**PROBLEM TO WORK ON**
Copy out each line of the data below in which the string "models" appears.

(Saved entries)
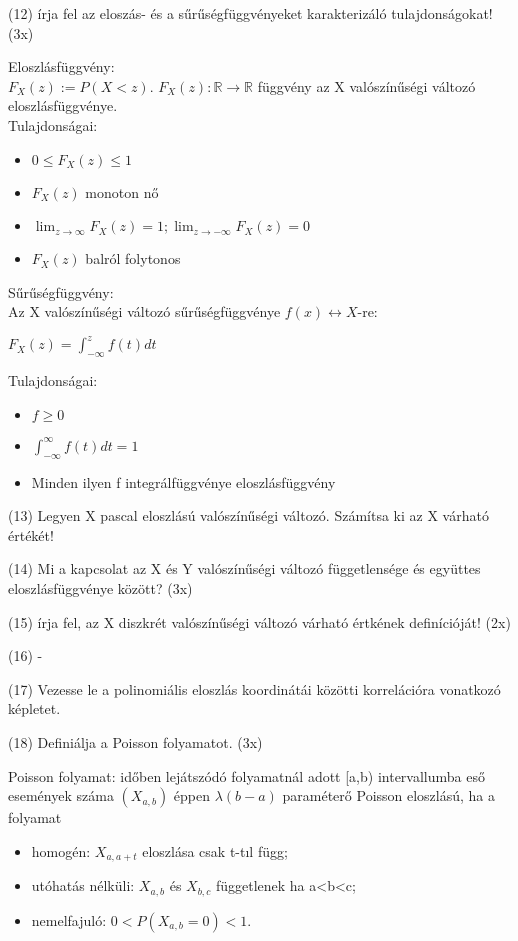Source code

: \documentclass[12p]{article}
\begin{document}
(12) írja fel az eloszás- és a sűrűségfüggvényeket karakterizáló tulajdonságokat! (3x)

Eloszlásfüggvény:\\
$F_X(z):=P(X<z)$. $F_X(z):\mathbb{R}\rightarrow\mathbb{R}$ függvény az X valószínűségi változó eloszlásfüggvénye.\\
Tulajdonságai:

\begin{itemize}
	\item $0 \leq F_X(z) \leq 1$
	\item $F_X(z)$ monoton nő
	\item $\lim_{z \rightarrow \infty} F_X(z) = 1; \lim_{z \rightarrow -\infty} F_X(z) = 0$
	\item $F_X(z)$ balról folytonos
\end{itemize}

Sűrűségfüggvény:\\
Az X valószínűségi változó sűrűségfüggvénye $f(x) \leftrightarrow X$-re:

$F_X(z) = \int_{-\infty}^z f(t) dt$

Tulajdonságai:
\begin{itemize}
	\item $f \geq 0$
	\item $\int_{-\infty}^{\infty} f(t) dt = 1$
	\item Minden ilyen f integrálfüggvénye eloszlásfüggvény
\end{itemize}

(13) Legyen X pascal eloszlású valószínűségi változó. Számítsa ki az X várható értékét!

(14) Mi a kapcsolat az X és Y valószínűségi változó függetlensége és együttes eloszlásfüggvénye között? (3x)

(15) írja fel, az X diszkrét valószínűségi változó várható értkének definícióját! (2x)

(16) -

(17) Vezesse le a polinomiális eloszlás koordinátái közötti korrelációra vonatkozó képletet.

(18) Definiálja a Poisson folyamatot. (3x)

Poisson folyamat: időben lejátszódó folyamatnál adott [a,b) intervallumba eső események száma $(X_{a,b})$ éppen $\lambda(b-a)$ paraméterő Poisson eloszlású, ha a folyamat

\begin{itemize}
	\item homogén: $X_{a,a+t}$ eloszlása csak t-tıl függ;
	\item utóhatás nélküli: $X_{a,b}$ és $X_{b,c}$ függetlenek ha a<b<c;
	\item nemelfajuló: $0<P (X_{a,b}=0)<1$.

\end{itemize}
\end{document}
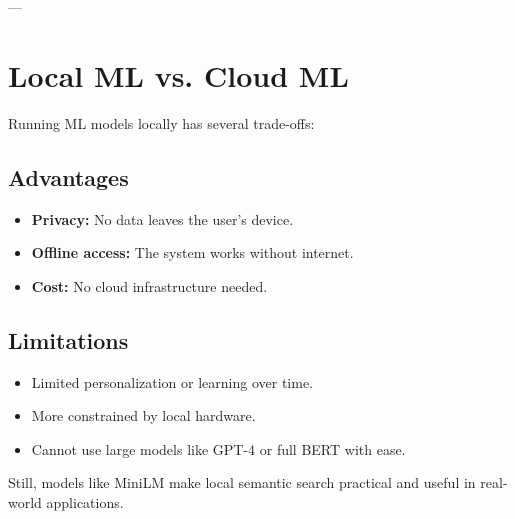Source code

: ---

\section{Local ML vs. Cloud ML}
\label{sec:theory-localcloud}

Running ML models locally has several trade-offs:

\subsection*{Advantages}
\begin{itemize}
    \item \textbf{Privacy:} No data leaves the user's device.
    \item \textbf{Offline access:} The system works without internet.
    \item \textbf{Cost:} No cloud infrastructure needed.
\end{itemize}

\subsection*{Limitations}
\begin{itemize}
    \item Limited personalization or learning over time.
    \item More constrained by local hardware.
    \item Cannot use large models like GPT-4 or full BERT with ease.
\end{itemize}

Still, models like MiniLM make local semantic search practical and useful in real-world applications.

**WORKED SOLUTION**
Running ML models locally has several trade-offs:
    \item Cannot use large models like GPT-4 or full BERT with ease.
Still, models like MiniLM make local semantic search practical and useful in real-world applications.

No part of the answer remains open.